Peneliti senior Pusat Riset Politik Badan Riset dan Inovasi Nasional (BRIN), Firman Noor, beberapa waktu lalu, mengatakan, sepanjang tahun pertama pemerintahan Presiden terlihat masih berkonsolidasi secara politik dan kelembagaan. Sebab, meski saat berkampanye Prabowo-Gibran menjanjikan keberlanjutan dari pemerintahan periode sebelumnya, banyak agenda dan target pemerintahan yang berbeda.
Sejak awal, lanjutnya, Presiden ingin menghimpun sebanyak-banyaknya kekuatan sehingga harus membentuk struktur kabinet yang besar untuk menempatkan orang.
Menurut Firman, pengisian struktur pemerintahan yang besar itu juga lebih mempertimbangkan kepentingan politis. Akibatnya, tokoh yang dipilih belum tentu profesional di bidangnya. Berkaca dari sejarah, tokoh-tokoh dengan latar belakang politik pun kerap kali lebih mengutamakan kepentingan mempertahankan kekuasaan ketimbang mewujudkan program prioritas.
Hal ini selaras dengan pandangan Kepala Departemen Politik dan Perubahan Sosial Center for Strategic and International Studies (CSIS) Arya Fernandes. Kendati memiliki menteri dan wakil menteri yang relatif banyak, Presiden Prabowo tetap dominan di kabinet. Kondisi ini bisa terlihat dari sebagian besar kebijakan dikeluarkan tanpa adanya pembahasan dengan para menteri.
“Dominasi Presiden yang besar itu terlihat dalam menentukan banyak kebijakan penting. MBG (Makan Bergizi Gratis), Koperasi Merah Putih, segala macam itu diputuskan tanpa adanya pembahasan kebijakan mendalam di tingkat kabinet dan juga tingkat koalisi,” ujarnya di Jakarta, Selasa (23/12/2025).

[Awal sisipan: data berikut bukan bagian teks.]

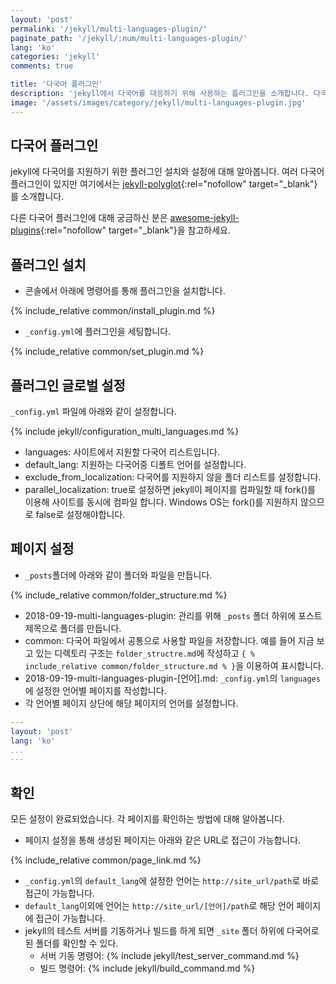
 ```yaml
---
layout: 'post'
permalink: '/jekyll/multi-languages-plugin/'
paginate_path: '/jekyll/:num/multi-languages-plugin/'
lang: 'ko'
categories: 'jekyll'
comments: true

title: '다국어 플러그인'
description: 'jekyll에서 다국어를 대응하기 위해 사용하는 플러그인을 소개합니다. 다국어 플러그인 jekyll-polyglot의 설치와 설정에 대해서 알아봅니다.'
image: '/assets/images/category/jekyll/multi-languages-plugin.jpg'
---
```



## 다국어 플러그인
jekyll에 다국어를 지원하기 위한 플러그인 설치와 설정에 대해 알아봅니다. 여러 다국어 플러그인이 있지만 여기에서는 [jekyll-polyglot](https://github.com/untra/polyglot){:rel="nofollow" target="_blank"}를 소개합니다.

다른 다국어 플러그인에 대해 궁금하신 분은 [awesome-jekyll-plugins](https://github.com/planetjekyll/awesome-jekyll-plugins#multi-language--multi-lingual){:rel="nofollow" target="_blank"}을 참고하세요.

## 플러그인 설치
- 콘솔에서 아래에 명령어를 통해 플러그인을 설치합니다.

{% include_relative common/install_plugin.md %}

- ```_config.yml```에 플러그인을 세팅합니다.

{% include_relative common/set_plugin.md %}

## 플러그인 글로벌 설정
```_config.yml``` 파일에 아래와 같이 설정합니다.

{% include jekyll/configuration_multi_languages.md %}

- languages: 사이트에서 지원할 다국어 리스트입니다.
- default_lang: 지원하는 다국어중 디폴트 언어를 설정합니다.
- exclude_from_localization: 다국어를 지원하지 않을 폴더 리스트를 설정합니다.
- parallel_localization: true로 설정하면 jekyll이 페이지를 컴파일할 때 fork()를 이용해 사이트를 동시에 컴파일 합니다. Windows OS는 fork()를 지원하지 않으므로 false로 설정해야합니다.

## 페이지 설정

- ```_posts```폴더에 아래와 같이 폴더와 파일을 만듭니다.

{% include_relative common/folder_structure.md %}

- 2018-09-19-multi-languages-plugin: 관리를 위해 ```_posts``` 폴더 하위에 포스트 제목으로 폴더를 만듭니다.
- common: 다국어 파일에서 공통으로 사용할 파일을 저장합니다. 예를 들어 지금 보고 있는 디렉토리 구조는 ```folder_structre.md```에 작성하고 ```{ % include_relative common/folder_structure.md % }```을 이용하여 표시합니다.
- 2018-09-19-multi-languages-plugin-[언어].md: ```_config.yml```의 ```languages```에 설정한 언어별 페이지를 작성합니다.
- 각 언어별 페이지 상단에 해당 페이지의 언어를 설정합니다.

```yml
---
layout: 'post'
lang: 'ko'
...
---
```

## 확인
모든 설정이 완료되었습니다. 각 페이지를 확인하는 방법에 대해 알아봅니다.

- 페이지 설정을 통해 생성된 페이지는 아래와 같은 URL로 접근이 가능합니다.

{% include_relative common/page_link.md %}

- ```_config.yml```의 ```default_lang```에 설정한 언어는 ```http://site_url/path```로 바로 접근이 가능합니다.
- ```default_lang```이외에 언어는 ```http://site_url/[언어]/path```로 해당 언어 페이지에 접근이 가능합니다.
- jekyll의 테스트 서버를 기동하거나 빌드를 하게 되면 ```_site``` 폴더 하위에 다국어로 된 폴더를 확인할 수 있다.
    - 서버 기동 명령어: {% include jekyll/test_server_command.md %}
    - 빌드 명령어: {% include jekyll/build_command.md %}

Padahal, jika dilihat dari kabinet presiden-presiden sebelumnya, pembahasan kebijakan isu-isu strategis di kabinet cukup intens dilakukan. Sementara dalam pemerintahan Presiden Prabowo, tidak semua menteri yang dipanggil untuk membahas dan berdiskusi terkait kebijakan strategis.

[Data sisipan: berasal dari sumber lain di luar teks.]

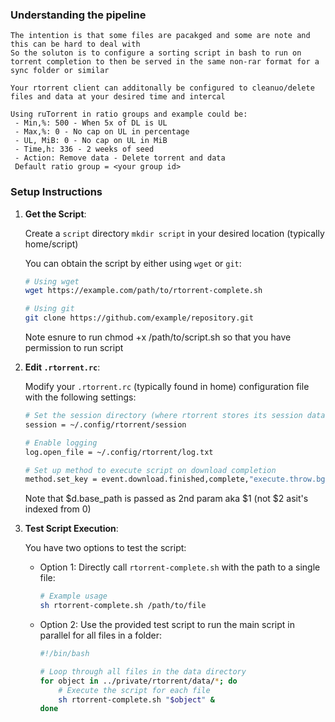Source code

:### Understanding the pipeline

    The intention is that some files are pacakged and some are note and this can be hard to deal with
    So the soluton is to configure a sorting script in bash to run on torrent completion to then be served in the same non-rar format for a sync folder or similar

    Your rtorrent client can additonally be configured to cleanuo/delete files and data at your desired time and intercal

    Using ruTorrent in ratio groups and example could be:
     - Min,%: 500 - When 5x of DL is UL
     - Max,%: 0 - No cap on UL in percentage
     - UL, MiB: 0 - No cap on UL in MiB
     - Time,h: 336 - 2 weeks of seed
     - Action: Remove data - Delete torrent and data
     Default ratio group = <your group id>
    
### Setup Instructions

1. **Get the Script**:

    Create a `script` directory `mkdir script` in your desired location (typically home/script)

    You can obtain the script by either using `wget` or `git`:
    ```bash
    # Using wget
    wget https://example.com/path/to/rtorrent-complete.sh
    
    # Using git
    git clone https://github.com/example/repository.git
    ```

    Note esnure to run chmod +x /path/to/script.sh so that you have permission to run script

2. **Edit `.rtorrent.rc`**:

    Modify your `.rtorrent.rc` (typically found in home) configuration file with the following settings:
    ```bash
    # Set the session directory (where rtorrent stores its session data)
    session = ~/.config/rtorrent/session

    # Enable logging
    log.open_file = ~/.config/rtorrent/log.txt

    # Set up method to execute script on download completion
    method.set_key = event.download.finished,complete,"execute.throw.bg=home/scripts/rtorrent-complete.sh,$d.base_path="
    ```
    Note that $d.base_path is passed as 2nd param aka $1 (not $2 asit's indexed from 0)

3. **Test Script Execution**:

    You have two options to test the script:

    - Option 1: Directly call `rtorrent-complete.sh` with the path to a single file:
        ```bash
        # Example usage
        sh rtorrent-complete.sh /path/to/file
        ```

    - Option 2: Use the provided test script to run the main script in parallel for all files in a folder:
        ```bash
        #!/bin/bash

        # Loop through all files in the data directory
        for object in ../private/rtorrent/data/*; do
            # Execute the script for each file
            sh rtorrent-complete.sh "$object" &
        done
        ```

Presiden Prabowo, lanjut Arya, juga hanya memanggil segelintir menteri atau pejabat tinggi negara untuk membahas isu-isu strategis. Sebut saja Menteri Koordinator Bidang Pangan Zulkifli Hasan, Menteri Sekretaris Negara Prasetyo Hadi, hingga Menteri Energi dan Sumber Daya Mineral Bahlil Lahadalia.
Ketiga menteri tersebut memang memegang jabatan penting di partai masing-masing. Zulkifli menjabat Ketua Umum PAN, sementara Bahlil adalah Ketua Umum Partai Golkar. Prasetyo Hadi saat ini menjabat Ketua DPP Partai Gerindra.

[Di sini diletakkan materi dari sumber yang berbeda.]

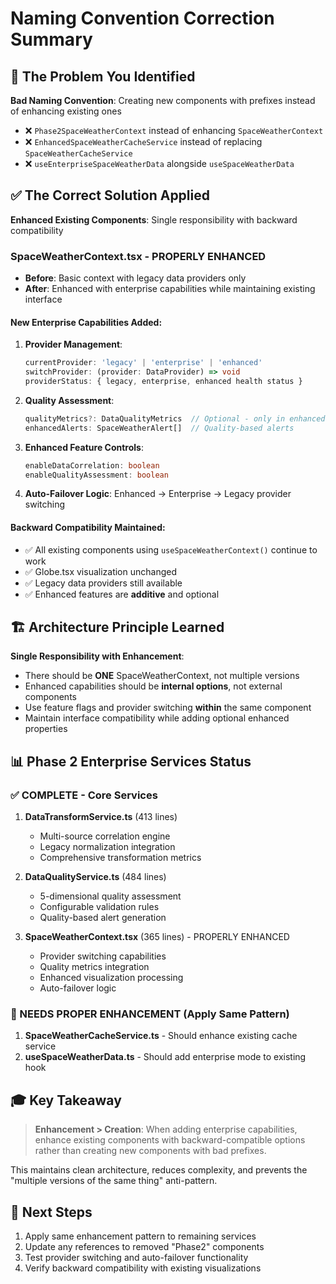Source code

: # Naming Convention Correction Summary

## 🎯 The Problem You Identified

**Bad Naming Convention**: Creating new components with prefixes instead of enhancing existing ones
- ❌ `Phase2SpaceWeatherContext` instead of enhancing `SpaceWeatherContext`
- ❌ `EnhancedSpaceWeatherCacheService` instead of replacing `SpaceWeatherCacheService`  
- ❌ `useEnterpriseSpaceWeatherData` alongside `useSpaceWeatherData`

## ✅ The Correct Solution Applied

**Enhanced Existing Components**: Single responsibility with backward compatibility

### SpaceWeatherContext.tsx - PROPERLY ENHANCED
- **Before**: Basic context with legacy data providers only
- **After**: Enhanced with enterprise capabilities while maintaining existing interface

#### New Enterprise Capabilities Added:
1. **Provider Management**:
   ```typescript
   currentProvider: 'legacy' | 'enterprise' | 'enhanced'
   switchProvider: (provider: DataProvider) => void
   providerStatus: { legacy, enterprise, enhanced health status }
   ```

2. **Quality Assessment**:
   ```typescript
   qualityMetrics?: DataQualityMetrics  // Optional - only in enhanced mode
   enhancedAlerts: SpaceWeatherAlert[]  // Quality-based alerts
   ```

3. **Enhanced Feature Controls**:
   ```typescript
   enableDataCorrelation: boolean
   enableQualityAssessment: boolean
   ```

4. **Auto-Failover Logic**: Enhanced → Enterprise → Legacy provider switching

#### Backward Compatibility Maintained:
- ✅ All existing components using `useSpaceWeatherContext()` continue to work
- ✅ Globe.tsx visualization unchanged
- ✅ Legacy data providers still available
- ✅ Enhanced features are **additive** and optional

## 🏗️ Architecture Principle Learned

**Single Responsibility with Enhancement**: 
- There should be **ONE** SpaceWeatherContext, not multiple versions
- Enhanced capabilities should be **internal options**, not external components
- Use feature flags and provider switching **within** the same component
- Maintain interface compatibility while adding optional enhanced properties

## 📊 Phase 2 Enterprise Services Status

### ✅ COMPLETE - Core Services
1. **DataTransformService.ts** (413 lines)
   - Multi-source correlation engine
   - Legacy normalization integration
   - Comprehensive transformation metrics

2. **DataQualityService.ts** (484 lines)
   - 5-dimensional quality assessment
   - Configurable validation rules
   - Quality-based alert generation

3. **SpaceWeatherContext.tsx** (365 lines) - PROPERLY ENHANCED
   - Provider switching capabilities
   - Quality metrics integration
   - Enhanced visualization processing
   - Auto-failover logic

### 🔄 NEEDS PROPER ENHANCEMENT (Apply Same Pattern)
1. **SpaceWeatherCacheService.ts** - Should enhance existing cache service
2. **useSpaceWeatherData.ts** - Should add enterprise mode to existing hook

## 🎓 Key Takeaway

> **Enhancement > Creation**: When adding enterprise capabilities, enhance existing components with backward-compatible options rather than creating new components with bad prefixes.

This maintains clean architecture, reduces complexity, and prevents the "multiple versions of the same thing" anti-pattern.

## 🚀 Next Steps
1. Apply same enhancement pattern to remaining services
2. Update any references to removed "Phase2" components
3. Test provider switching and auto-failover functionality
4. Verify backward compatibility with existing visualizations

Namun, Arya melihat ketiga sosok ini dipanggil bukan karena latar belakang mereka di partai politik. Dia menilai para menteri ini dipanggil karena berkaitan dengan isu-isu strategis sesuai dengan kebijakan Prabowo.
“Jadi, saya kira itu bukan karena kedekatan koalisi, tetapi menteri-menteri tersebut banyak berhubungan dengan program strategis. Zulhas (Zulkifli Hasan) terkait pangan dan MBG, Bahlil soal energi. Ada juga yang sering dipanggil Ketua BGN (Dadan Hindayana),” lanjutnya.
Dominasi Presiden Prabowo Subianto juga terlihat dalam dinamika koalisi pemerintahan. Menurut Arya, hal ini bisa dilihat dari dukungan DPR terhadap kebijakan-kebijakan yang dikeluarkan Prabowo. Namun, hal ini belum tentu bertahan lama.
“Presiden memang punya kekuasaan yang besar saat ini. Dia bisa melakukan reshuffle segala macam. Tapi, nanti di tahun ketiga belum bisa dipastikan karena partai-partai itu akan berhitung juga,” ujarnya.
Perhitungan tersebut, kata Arya, termasuk bagaimana kondisi masyarakat memandang pemerintahan Prabowo. Jika ada ketidakpuasan terhadap kinerja pemerintah, bukan tidak mungkin pelan-pelan partai akan menarik diri dan berpihak kepada masyarakat.
“Para partai saya kira tengah menunggu bagaimana situasi di tingkat masyarakat. Dan memang idealnya begitu, saat partai lebih memihak kepada kondisi masyarakat dibandingkan kekuasaan,” paparnya.